This class inherits the state variables and ports from AbstractLIF and adds two new threshold variables for upper and lower thresholds.
- Parameters:
shape (tuple(int)) – Number and topology of LIF neurons.
u (float, list, numpy.ndarray, optional) – Initial value of the neurons’ current.
v (float, list, numpy.ndarray, optional) – Initial value of the neurons’ voltage (membrane potential).
du (float, optional) – Inverse of decay time-constant for current decay. Currently, only a single decay can be set for the entire population of neurons.
dv (float, optional) – Inverse of decay time-constant for voltage decay. Currently, only a single decay can be set for the entire population of neurons.
bias_mant (float, list, numpy.ndarray, optional) – Mantissa part of neuron bias.

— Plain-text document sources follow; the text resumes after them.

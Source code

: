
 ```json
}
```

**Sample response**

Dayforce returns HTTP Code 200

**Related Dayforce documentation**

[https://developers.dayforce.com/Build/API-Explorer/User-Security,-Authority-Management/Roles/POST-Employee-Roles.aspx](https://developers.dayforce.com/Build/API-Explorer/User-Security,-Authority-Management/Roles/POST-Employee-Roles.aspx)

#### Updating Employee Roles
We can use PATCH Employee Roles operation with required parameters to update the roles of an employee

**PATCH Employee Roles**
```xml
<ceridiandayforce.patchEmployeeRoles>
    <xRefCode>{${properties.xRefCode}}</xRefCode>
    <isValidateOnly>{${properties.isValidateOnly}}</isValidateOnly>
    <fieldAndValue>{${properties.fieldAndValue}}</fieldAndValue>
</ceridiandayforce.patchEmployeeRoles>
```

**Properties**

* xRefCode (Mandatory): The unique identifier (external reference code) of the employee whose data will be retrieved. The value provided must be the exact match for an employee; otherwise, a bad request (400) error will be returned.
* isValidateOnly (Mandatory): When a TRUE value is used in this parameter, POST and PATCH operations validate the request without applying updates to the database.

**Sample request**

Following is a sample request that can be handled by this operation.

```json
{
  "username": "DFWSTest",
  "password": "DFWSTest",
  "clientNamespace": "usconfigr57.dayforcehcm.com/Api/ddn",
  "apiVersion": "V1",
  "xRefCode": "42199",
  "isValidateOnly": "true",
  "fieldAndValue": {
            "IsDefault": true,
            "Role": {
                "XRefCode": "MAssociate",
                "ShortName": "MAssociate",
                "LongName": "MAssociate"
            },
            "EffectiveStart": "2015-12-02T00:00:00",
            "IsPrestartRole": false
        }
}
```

bias_exp (float, list, numpy.ndarray, optional) – Exponent part of neuron bias, if needed. Mostly for fixed point implementations. Ignored for floating point implementations.
vth_hi (float, optional) – Upper threshold voltage, exceeding which the neuron spikes +1. Currently, only a single higher threshold can be set for the entire population of neurons.
vth_lo (float, optional) – Lower threshold voltage, below which the neuron spikes -1. Currently, only a single lower threshold can be set for the entire population of neurons.